Saturday, December 15, 2012

On Being Santa

Image courtesy of Robert Cochrane / FreeDigitalPhotos.net
The Christmas my daughter was two, old enough to be aware of Christmas, my mother-in-law really saved the day.
 
We were flying across the country to visit, so I was thinking, “Fit in suitcase.” We didn’t have a lot of money, so I was thinking, “Inexpensive.” And, I admit, I was thinking “Educational.”
What I wasn’t thinking about was the baby – and what she would think.
Oh, I thought I was. But the gifts I bought were small and not flashy. When I pulled them out of the suitcase and wrapped them, they made a paltry pile.

And that’s when my mother-in-law brought out her gifts. I don’t think they were expensive, but they were big – I’m talking size – and flashy. Just the things to make a toddler’s eyes shine on Christmas morning.

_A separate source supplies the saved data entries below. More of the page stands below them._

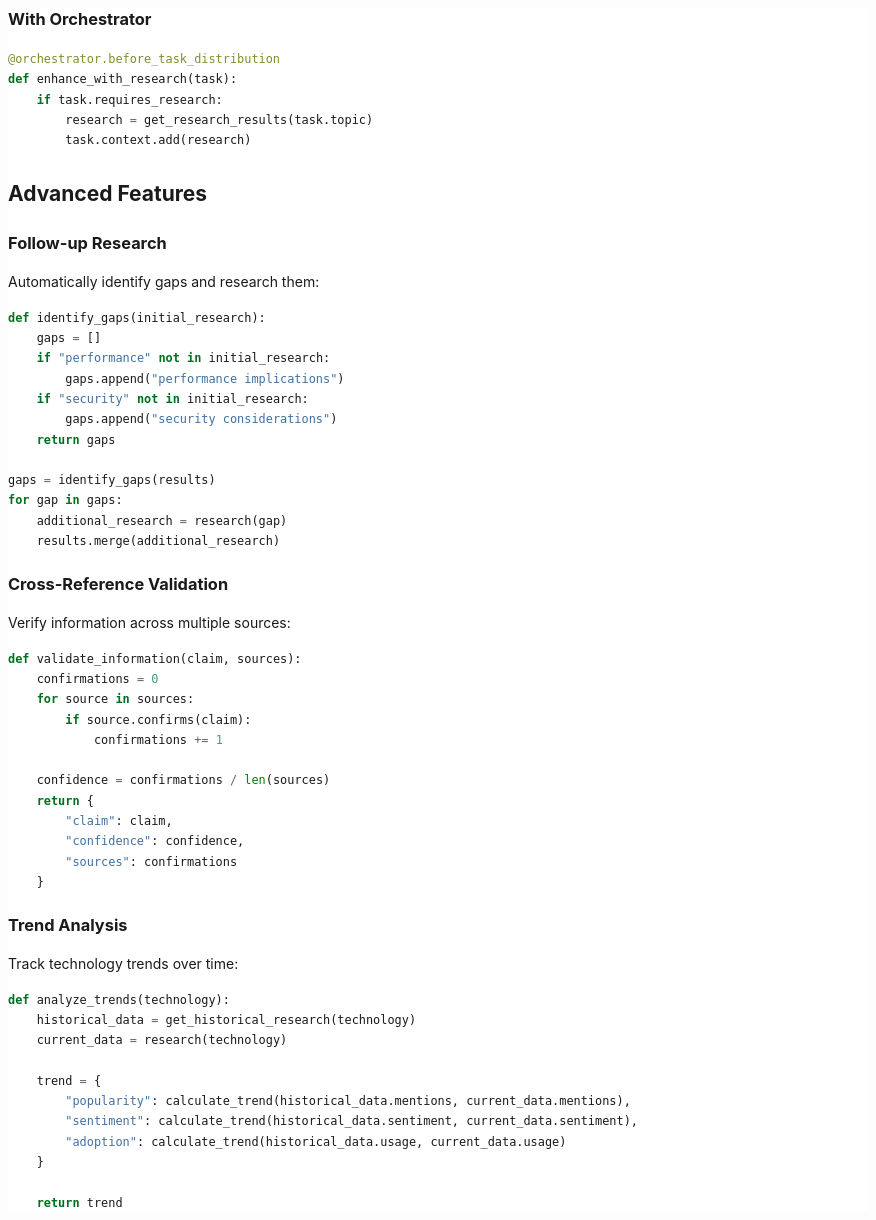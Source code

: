 ### With Orchestrator
```python
@orchestrator.before_task_distribution
def enhance_with_research(task):
    if task.requires_research:
        research = get_research_results(task.topic)
        task.context.add(research)
```

## Advanced Features

### Follow-up Research
Automatically identify gaps and research them:

```python
def identify_gaps(initial_research):
    gaps = []
    if "performance" not in initial_research:
        gaps.append("performance implications")
    if "security" not in initial_research:
        gaps.append("security considerations")
    return gaps

gaps = identify_gaps(results)
for gap in gaps:
    additional_research = research(gap)
    results.merge(additional_research)
```

### Cross-Reference Validation
Verify information across multiple sources:

```python
def validate_information(claim, sources):
    confirmations = 0
    for source in sources:
        if source.confirms(claim):
            confirmations += 1
    
    confidence = confirmations / len(sources)
    return {
        "claim": claim,
        "confidence": confidence,
        "sources": confirmations
    }
```

### Trend Analysis
Track technology trends over time:

```python
def analyze_trends(technology):
    historical_data = get_historical_research(technology)
    current_data = research(technology)
    
    trend = {
        "popularity": calculate_trend(historical_data.mentions, current_data.mentions),
        "sentiment": calculate_trend(historical_data.sentiment, current_data.sentiment),
        "adoption": calculate_trend(historical_data.usage, current_data.usage)
    }
    
    return trend
```
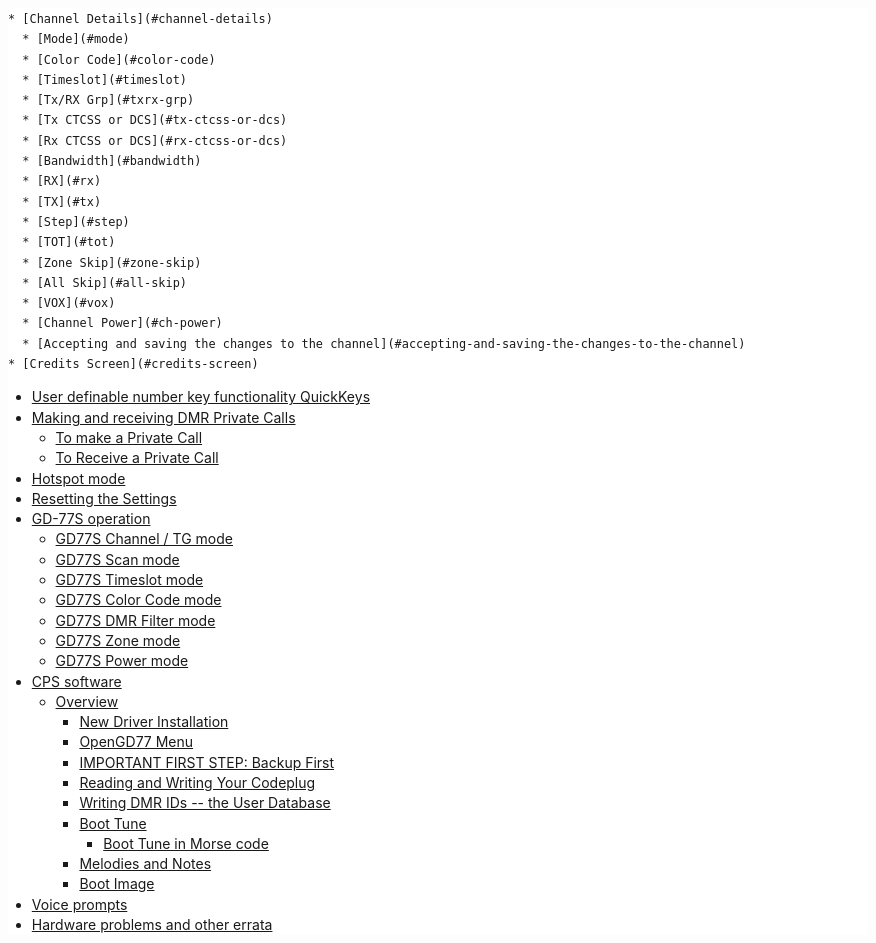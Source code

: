     * [Channel Details](#channel-details)
      * [Mode](#mode)
      * [Color Code](#color-code)
      * [Timeslot](#timeslot)
      * [Tx/RX Grp](#txrx-grp)
      * [Tx CTCSS or DCS](#tx-ctcss-or-dcs)
      * [Rx CTCSS or DCS](#rx-ctcss-or-dcs)
      * [Bandwidth](#bandwidth)
      * [RX](#rx)
      * [TX](#tx)
      * [Step](#step)
      * [TOT](#tot)
      * [Zone Skip](#zone-skip)
      * [All Skip](#all-skip)
      * [VOX](#vox)
	  * [Channel Power](#ch-power)
      * [Accepting and saving the changes to the channel](#accepting-and-saving-the-changes-to-the-channel)
    * [Credits Screen](#credits-screen)
	
  * [User definable number key functionality QuickKeys](#user-definable-number-key-functionality-quickkeys) 	
  * [Making and receiving DMR Private Calls](#making-and-receiving-dmr-private-calls)
    * [To make a Private Call](#to-make-a-private-call)
    * [To Receive a Private Call](#to-receive-a-private-call)
  * [Hotspot mode](#hotspot-mode)
  * [Resetting the Settings](#resetting-the-settings)
  * [GD-77S operation](#gd-77s-operation)
    * [GD77S Channel / TG mode](#gd77s-channel--tg-mode)
    * [GD77S Scan mode](#gd77s-scan-mode)
    * [GD77S Timeslot mode](#gd77s-timeslot-mode)
    * [GD77S Color Code mode](#gd77s-color-code-mode)
    * [GD77S DMR Filter mode](#gd77s-dmr-filter-mode)
    * [GD77S Zone mode](#gd77s-zone-mode)
    * [GD77S Power mode](#gd77s-power-mode)
  * [CPS software](#cps-software)
    * [Overview](#overview)
      * [New Driver Installation](#new-driver-installation)
      * [OpenGD77 Menu](#opengd77-menu)
      * [IMPORTANT FIRST STEP: Backup First](#backup-before-you-do-anything-else)
      * [Reading and Writing Your Codeplug](#reading-and-writing-your-codeplug)
      * [Writing DMR IDs -- the User Database](#writing-dmr-ids----the-user-database)
	  * [Boot Tune](#boot-tune)
	    * [Boot Tune in Morse code](#boot-tune-in-morse-code)
	  * [Melodies and Notes](#melodies-and-notes)
	  * [Boot Image](#boot-image)
   * [Voice prompts](#voice-prompts)
   * [Hardware problems and other errata](#hardware-problems-and-other-errata)



<div style="page-break-after: always; break-after: page;"></div>
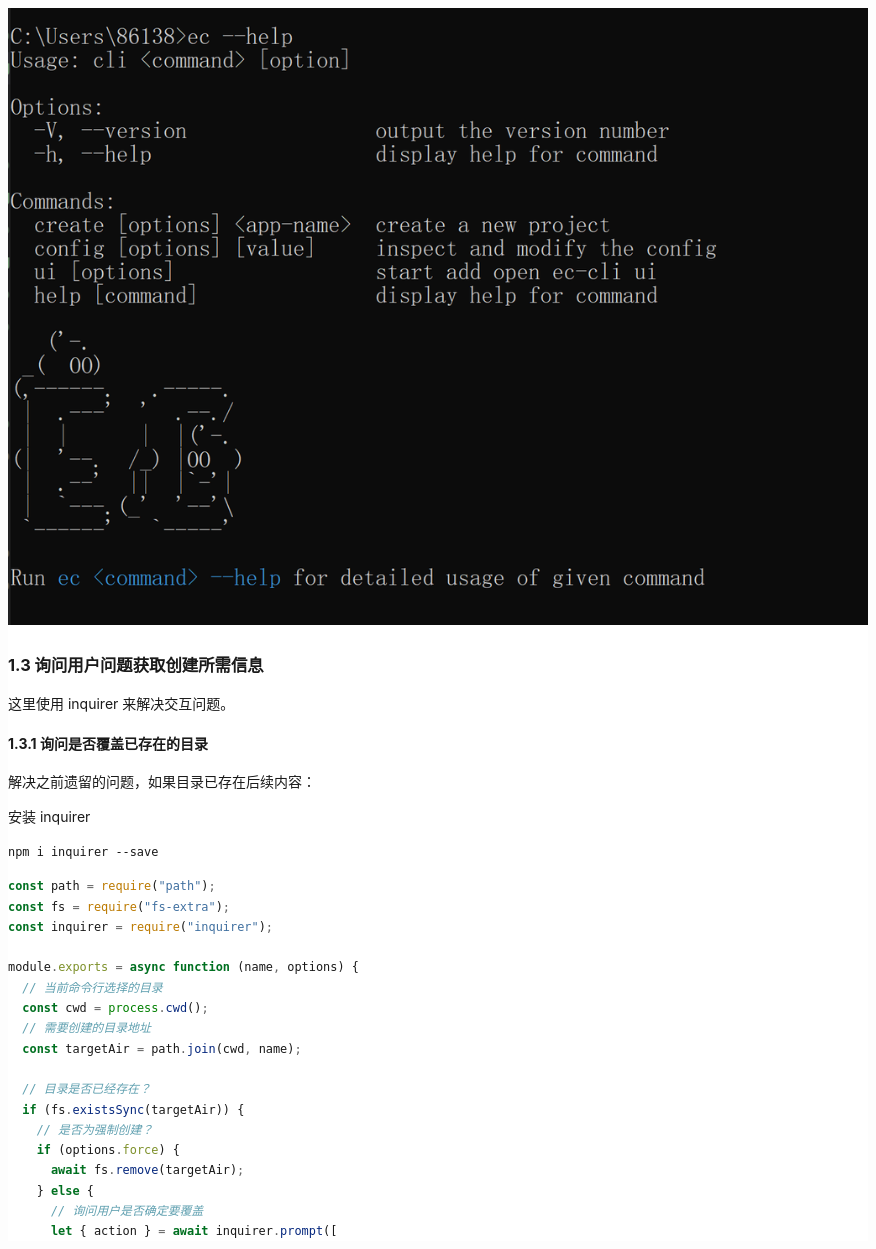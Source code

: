 <img src="../../../imgs/article6.png" class="theme-image set-bg" />

### 1.3 询问用户问题获取创建所需信息

这里使用 inquirer 来解决交互问题。

#### 1.3.1 询问是否覆盖已存在的目录

解决之前遗留的问题，如果目录已存在后续内容：

安装 inquirer

```
npm i inquirer --save
```

```js
const path = require("path");
const fs = require("fs-extra");
const inquirer = require("inquirer");

module.exports = async function (name, options) {
  // 当前命令行选择的目录
  const cwd = process.cwd();
  // 需要创建的目录地址
  const targetAir = path.join(cwd, name);

  // 目录是否已经存在？
  if (fs.existsSync(targetAir)) {
    // 是否为强制创建？
    if (options.force) {
      await fs.remove(targetAir);
    } else {
      // 询问用户是否确定要覆盖
      let { action } = await inquirer.prompt([
```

Every since that year – my little girl is now 17 – I have always been mindful of “the pile,” the visual perception.
People rightly decry materialism and spending more than you have and cheap plastic crap that ends up in the landfill.
But gift-giving doesn’t have to be that and it can be so much more.

When I was growing up, my family wasn’t wealthy and my sisters and I weren’t greedy. But I can still remember magic, even when I was well past believing in Santa. To look around after the present-opening and realize that my family knew me well enough to know what I wanted – and could even choose things for me that I hadn’t known to want, that was where the warm feeling came from, the feeling of being known and loved.

And sometimes that means knowing that a two-year-old will be thrilled by something big and shiny.